Hi, Thanks to all of you for your responses, the points of view and the information that you shared to back up your rationales, I had some time to visit few of them but sure I will try to suit the proper time to review all of them. It's hard to try to keep the discussion organized responding at each response, if you don't mind I would do it with just this email. If you believe that I'm missing something important shoot it. First of all, my fault starting the discussion with the language battle side, this didn't help it to focus the conversation to the point that I wanted to discuss. So, the intention was to raise two use cases which both have a performance cost that could be explicitly circumvented by the developer, taking into account that both are, let's say, well known by the community. Correct me if I'm wrong, but most of you argue that the proper Zen of Python - can we say it mutability [1]? as Victor pointed out - that allow the user have the freedom to mutate objects in runtime goes in the opposite direction of allowing the *compiler* to make code with some optimizations. Or, more specifically for the ceval - *interpreter*? - apply some hacks that would help to reduce the footprint of some operations. Im wondering if a solution might pass for having something like that [2] but for generic attributes, should it be possible? has been discussed before ? is there any red-flag that you might thing that will make to much complicated a well-balanced solution? Regarding the cost of calling a function, that I can guess is not related with the previous stuff, what is an impediment right now to make it faster ? [1] https://faster-cpython.readthedocs.io/mutable.html [2] https://bugs.python.org/issue28158 On Fri, Jan 26, 2018 at 10:35 PM, Pau Freixes <pfreixes@gmail.com> wrote:
Hi,
This mail is the consequence of a true story, a story where CPython got defeated by Javascript, Java, C# and Go.
One of the teams of the company where Im working had a kind of benchmark to compare the different languages on top of their respective "official" web servers such as Node.js, Aiohttp, Dropwizard and so on. The test by itself was pretty simple and tried to test the happy path of the logic, a piece of code that fetches N rules from another system and then apply them to X whatevers also fetched from another system, something like that
def filter(rule, whatever): if rule.x in whatever.x: return True
rules = get_rules() whatevers = get_whatevers() for rule in rules: for whatever in whatevers: if filter(rule, whatever): cnt = cnt + 1
return cnt
The performance of Python compared with the other languages was almost x10 times slower. It's true that they didn't optimize the code, but they did not for any language having for all of them the same cost in terms of iterations.

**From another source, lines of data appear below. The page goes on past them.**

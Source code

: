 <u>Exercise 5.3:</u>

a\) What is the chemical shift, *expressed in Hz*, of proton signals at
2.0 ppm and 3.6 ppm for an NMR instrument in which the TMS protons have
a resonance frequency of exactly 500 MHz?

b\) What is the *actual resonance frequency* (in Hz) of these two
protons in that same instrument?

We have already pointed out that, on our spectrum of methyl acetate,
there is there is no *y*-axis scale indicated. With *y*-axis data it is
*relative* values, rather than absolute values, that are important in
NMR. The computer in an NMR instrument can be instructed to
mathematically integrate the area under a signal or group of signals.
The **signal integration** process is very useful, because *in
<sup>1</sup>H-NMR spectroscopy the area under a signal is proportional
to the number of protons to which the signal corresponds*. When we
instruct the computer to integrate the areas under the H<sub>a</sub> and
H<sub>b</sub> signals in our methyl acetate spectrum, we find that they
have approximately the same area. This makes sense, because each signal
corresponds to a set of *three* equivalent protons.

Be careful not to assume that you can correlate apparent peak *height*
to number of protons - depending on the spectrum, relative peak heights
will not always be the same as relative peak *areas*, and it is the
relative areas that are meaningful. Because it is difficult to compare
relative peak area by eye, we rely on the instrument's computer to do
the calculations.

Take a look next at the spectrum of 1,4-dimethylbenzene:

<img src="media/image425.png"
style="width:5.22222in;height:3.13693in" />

Once I saw the code I proposed a pair of changes, remove the call to the filter function making it "inline" and caching the rule's attributes, something like that
for rule in rules: x = rule.x for whatever in whatevers: if x in whatever.x: cnt += 1
The performance of the CPython boosted x3/x4 just doing these "silly" things.
The case of the rule cache IMHO is very striking, we have plenty examples in many repositories where the caching of none local variables is a widely used pattern, why hasn't been considered a way to do it implicitly and by default?
The case of the slowness to call functions in CPython is quite recurrent and looks like its an unsolved problem at all.
Sure I'm missing many things, and I do not have all of the information. This mail wants to get all of this information that might help me to understand why we are here - CPython - regarding this two slow patterns.
This could be considered an unimportant thing, but its more relevant than someone could expect, at least IMHO. If the default code that you can write in a language is by default slow and exists an alternative to make it faster, this language is doing something wrong.